Home > Deconstructing Watts, GIStemp > GISTEMP: High Alt, High Lat, Rural

GISTEMP: High Alt, High Lat, Rural

2010 March 8


In the Summary for Policy Makers in Watts’ and D’Aleo’s
Surface Temperature Records: Policy Driven Deception
, there is the following claim:

5. There has been a severe bias towards removing higher-altitude, higher-latitude, and rural stations, leading to a further serious overstatement of warming.

Earlier, I examined the effect of removing high altitude, high latitude and rural stations by using the GHCN v2.mean data set and applying the published CRU station gridding and averaging code. Here the exercise is repeated using GISTEMP inputs and methods.


The method will be described in some detail in the hope that this will reveal some fresh light on a process that is widely misunderstood.

Input Files

Updated Files:

The following files were updated via retrieval from FTP and HTTP sites.

Antarctic Station Surface Data: stationpt.html
Antarctic Mean Monthly Surface Air Temperature Data: temperature.html
Antarctica AWS Data: awspt.html

Static Files:

The following files are not updated and are included in the GISTEMP source.

combine_pieces_helena.in: contains parameters for special handling of station 147619010 (St Helena)

t_hohenpeissenberg_200306.txt_as_received_July17_2003: contains an unusually long lived record for central Europe (begins in 1781)

Ts.discont.RS.alter.IN: contains parameters for special handling of station 425911650 (LIHUE, KAUAI)

Ts.strange.RSU.list.IN_full: contains information for the exclusion of 65 records from 63 stations

v2.inv: similar to GHCN v2.temperature.inv but includes brightness information and Antarctic stations

9641C_200907_F52.avg: USHCN average of fully-adjusted monthly mean maximum and minimum temperatures (with estimates for missing values) (This file is OBE but is the one that the public code is hard coded to use.

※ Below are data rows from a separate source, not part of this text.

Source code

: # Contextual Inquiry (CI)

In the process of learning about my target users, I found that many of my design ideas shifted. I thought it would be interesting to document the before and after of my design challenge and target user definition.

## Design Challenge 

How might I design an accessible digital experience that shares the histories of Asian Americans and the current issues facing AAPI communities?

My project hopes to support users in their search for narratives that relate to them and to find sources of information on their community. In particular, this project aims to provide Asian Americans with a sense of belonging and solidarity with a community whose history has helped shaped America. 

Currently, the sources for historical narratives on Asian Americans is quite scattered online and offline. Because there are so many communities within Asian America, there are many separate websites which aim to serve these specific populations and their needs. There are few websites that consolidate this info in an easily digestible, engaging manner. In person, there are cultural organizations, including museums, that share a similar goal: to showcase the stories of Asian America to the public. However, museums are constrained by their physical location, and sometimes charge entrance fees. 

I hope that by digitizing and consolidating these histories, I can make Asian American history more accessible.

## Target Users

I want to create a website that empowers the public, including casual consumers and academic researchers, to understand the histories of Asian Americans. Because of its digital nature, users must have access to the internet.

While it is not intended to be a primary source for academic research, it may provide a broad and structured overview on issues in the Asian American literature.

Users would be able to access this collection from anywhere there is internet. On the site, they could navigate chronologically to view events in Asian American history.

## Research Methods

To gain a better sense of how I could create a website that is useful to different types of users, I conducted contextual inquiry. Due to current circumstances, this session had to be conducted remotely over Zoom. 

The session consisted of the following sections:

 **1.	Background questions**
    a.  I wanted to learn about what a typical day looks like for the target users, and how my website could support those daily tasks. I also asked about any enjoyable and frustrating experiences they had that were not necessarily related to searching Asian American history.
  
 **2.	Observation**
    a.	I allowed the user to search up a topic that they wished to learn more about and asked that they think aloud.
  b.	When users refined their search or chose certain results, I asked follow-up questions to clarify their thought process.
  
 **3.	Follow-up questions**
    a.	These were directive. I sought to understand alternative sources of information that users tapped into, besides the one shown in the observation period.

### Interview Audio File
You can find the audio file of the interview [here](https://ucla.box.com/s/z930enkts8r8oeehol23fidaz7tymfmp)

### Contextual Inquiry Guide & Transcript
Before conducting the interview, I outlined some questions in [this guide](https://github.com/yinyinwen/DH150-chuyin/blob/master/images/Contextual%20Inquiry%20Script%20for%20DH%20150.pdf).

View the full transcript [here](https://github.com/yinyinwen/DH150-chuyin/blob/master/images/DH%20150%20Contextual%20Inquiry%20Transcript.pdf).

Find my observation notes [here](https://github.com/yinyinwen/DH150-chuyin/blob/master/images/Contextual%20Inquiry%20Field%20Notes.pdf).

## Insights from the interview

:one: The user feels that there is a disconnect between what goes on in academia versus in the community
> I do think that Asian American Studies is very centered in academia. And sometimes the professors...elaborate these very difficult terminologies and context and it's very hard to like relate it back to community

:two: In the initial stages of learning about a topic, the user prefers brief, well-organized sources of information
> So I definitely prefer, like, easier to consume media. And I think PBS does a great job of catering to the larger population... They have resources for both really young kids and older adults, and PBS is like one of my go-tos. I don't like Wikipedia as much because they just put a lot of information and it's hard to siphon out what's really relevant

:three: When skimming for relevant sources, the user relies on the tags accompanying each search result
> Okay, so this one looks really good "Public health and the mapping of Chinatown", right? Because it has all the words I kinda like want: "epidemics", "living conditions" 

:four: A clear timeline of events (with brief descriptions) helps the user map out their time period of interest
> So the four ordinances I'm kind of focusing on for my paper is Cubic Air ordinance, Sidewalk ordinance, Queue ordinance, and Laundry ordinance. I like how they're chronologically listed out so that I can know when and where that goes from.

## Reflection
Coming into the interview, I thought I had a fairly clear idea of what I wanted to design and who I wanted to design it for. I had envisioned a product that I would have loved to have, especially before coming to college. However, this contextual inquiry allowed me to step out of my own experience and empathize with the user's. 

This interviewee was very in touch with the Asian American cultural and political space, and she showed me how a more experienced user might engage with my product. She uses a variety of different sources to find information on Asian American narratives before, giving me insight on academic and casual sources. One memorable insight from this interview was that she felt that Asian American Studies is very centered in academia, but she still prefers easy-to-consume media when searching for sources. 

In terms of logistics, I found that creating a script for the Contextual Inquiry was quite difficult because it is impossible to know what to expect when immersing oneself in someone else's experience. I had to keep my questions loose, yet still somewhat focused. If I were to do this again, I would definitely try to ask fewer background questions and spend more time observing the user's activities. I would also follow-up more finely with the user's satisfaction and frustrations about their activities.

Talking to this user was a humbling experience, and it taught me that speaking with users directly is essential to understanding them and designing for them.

You can get a copy at the Clear Climate Code Project http://code.google.com/p/ccc-gistemp/downloads/list ccc-gistemp-test-2009-12-28.tar.gz (45mb))

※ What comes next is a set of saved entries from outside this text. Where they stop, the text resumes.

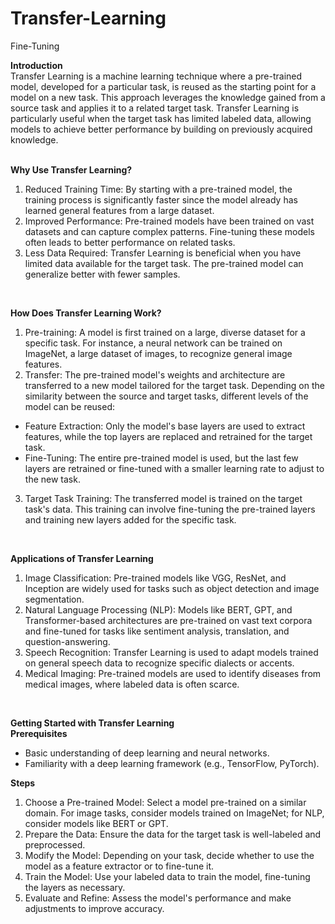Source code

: # Transfer-Learning
Fine-Tuning
<br/>

**Introduction** <br/>
Transfer Learning is a machine learning technique where a pre-trained model, developed for a particular task, is reused as the starting point for a model on a new task. This approach leverages the knowledge gained from a source task and applies it to a related target task. Transfer Learning is particularly useful when the target task has limited labeled data, allowing models to achieve better performance by building on previously acquired knowledge. <br/>
<br/>

**Why Use Transfer Learning?** <br/>
1. Reduced Training Time: By starting with a pre-trained model, the training process is significantly faster since the model already has learned general features from a large dataset.
2. Improved Performance: Pre-trained models have been trained on vast datasets and can capture complex patterns. Fine-tuning these models often leads to better performance on related tasks.
3. Less Data Required: Transfer Learning is beneficial when you have limited data available for the target task. The pre-trained model can generalize better with fewer samples. <br/>
<br/>

**How Does Transfer Learning Work?** <br/>
1. Pre-training: A model is first trained on a large, diverse dataset for a specific task. For instance, a neural network can be trained on ImageNet, a large dataset of images, to recognize general image features.
2. Transfer: The pre-trained model's weights and architecture are transferred to a new model tailored for the target task. Depending on the similarity between the source and target tasks, different levels of the model can be reused:
* Feature Extraction: Only the model's base layers are used to extract features, while the top layers are replaced and retrained for the target task.
* Fine-Tuning: The entire pre-trained model is used, but the last few layers are retrained or fine-tuned with a smaller learning rate to adjust to the new task.
3. Target Task Training: The transferred model is trained on the target task's data. This training can involve fine-tuning the pre-trained layers and training new layers added for the specific task. <br/>
<br/>

**Applications of Transfer Learning** <br/>
1. Image Classification: Pre-trained models like VGG, ResNet, and Inception are widely used for tasks such as object detection and image segmentation.
2. Natural Language Processing (NLP): Models like BERT, GPT, and Transformer-based architectures are pre-trained on vast text corpora and fine-tuned for tasks like sentiment analysis, translation, and question-answering.
3. Speech Recognition: Transfer Learning is used to adapt models trained on general speech data to recognize specific dialects or accents.
4. Medical Imaging: Pre-trained models are used to identify diseases from medical images, where labeled data is often scarce. <br/>
<br/>

**Getting Started with Transfer Learning** <br/>
**Prerequisites** <br/>
* Basic understanding of deep learning and neural networks.
* Familiarity with a deep learning framework (e.g., TensorFlow, PyTorch). <br/>

**Steps** <br/>
1. Choose a Pre-trained Model: Select a model pre-trained on a similar domain. For image tasks, consider models trained on ImageNet; for NLP, consider models like BERT or GPT.
2. Prepare the Data: Ensure the data for the target task is well-labeled and preprocessed.
3. Modify the Model: Depending on your task, decide whether to use the model as a feature extractor or to fine-tune it.
4. Train the Model: Use your labeled data to train the model, fine-tuning the layers as necessary.
5. Evaluate and Refine: Assess the model's performance and make adjustments to improve accuracy. <br/>
<br/>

Step 0 takes the Antarctica files, parses them into a GHCN v2 format and merges them into the v2.mean file (v2.meanx). It then removes pre 1880 data (v2.meany). USHCN stations are parsed out of the GHCN data sets and replaced with USHCNv2 stations. (v2.meanz). Finally, the Hohenpeissenberg record is updated and the final file, v2.mean_comb, is placed into a directory for use in the next step.

It can be noted that the GISTEMP process to replace the US data has been changing over the last several years as described on the GISTEMP web page.

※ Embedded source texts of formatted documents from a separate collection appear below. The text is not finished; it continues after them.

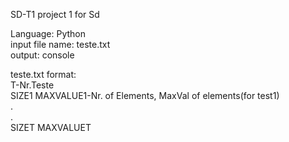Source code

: SD-T1
project 1 for Sd   
  
Language: Python  
input file name: teste.txt  
output: console  
  
teste.txt format:  
T-Nr.Teste  
SIZE1 MAXVALUE1-Nr. of Elements, MaxVal of elements(for test1)  
.  
.  
SIZET MAXVALUET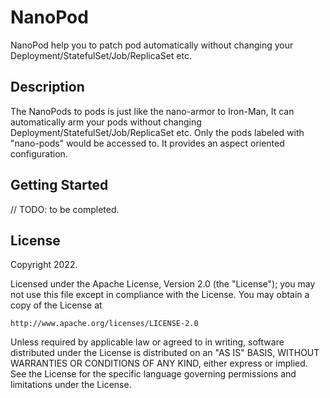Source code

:# NanoPod

NanoPod help you to patch pod automatically without changing your Deployment/StatefulSet/Job/ReplicaSet etc.

## Description

The NanoPods to pods is just like the nano-armor to Iron-Man, It can automatically arm your pods without changing Deployment/StatefulSet/Job/ReplicaSet etc. Only the pods labeled with "nano-pods" would be accessed to. It provides an aspect oriented configuration.

## Getting Started

// TODO: to be completed.

## License

Copyright 2022.

Licensed under the Apache License, Version 2.0 (the "License");
you may not use this file except in compliance with the License.
You may obtain a copy of the License at

    http://www.apache.org/licenses/LICENSE-2.0

Unless required by applicable law or agreed to in writing, software
distributed under the License is distributed on an "AS IS" BASIS,
WITHOUT WARRANTIES OR CONDITIONS OF ANY KIND, either express or implied.
See the License for the specific language governing permissions and
limitations under the License.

Step 1 takes the multiple records found for many individual station ids and merges them into a single record. This process is handeled differently for overlapping and discontinuous records. GHCN v2 files listed Ts.strange.RSU.list.IN are excluded. Input from Ts.discont.RSU.list.IN, and combine_pieces_helena.in is used in this processing. The output is a single file, Ts.txt, with one data table for each station which includes a header line with some meta data.


Step 2 is the homogenization step which includes the urban-rural adjustments as well as the ‘brightness’ adjustment. The file Ts.txt is parsed into 6 latitudinal zones and each is processed separately. Stations with less than 20 years of data are dropped. The result is six zonal files with individual station records before the urban adjustments, and six zonal files with individual station records after the urban adjustments.


Step 3 is the global gridding and averaging step, the output of which includes the GLB.Ts.GHCN.CL.PA.txt file which is used in the following discussion.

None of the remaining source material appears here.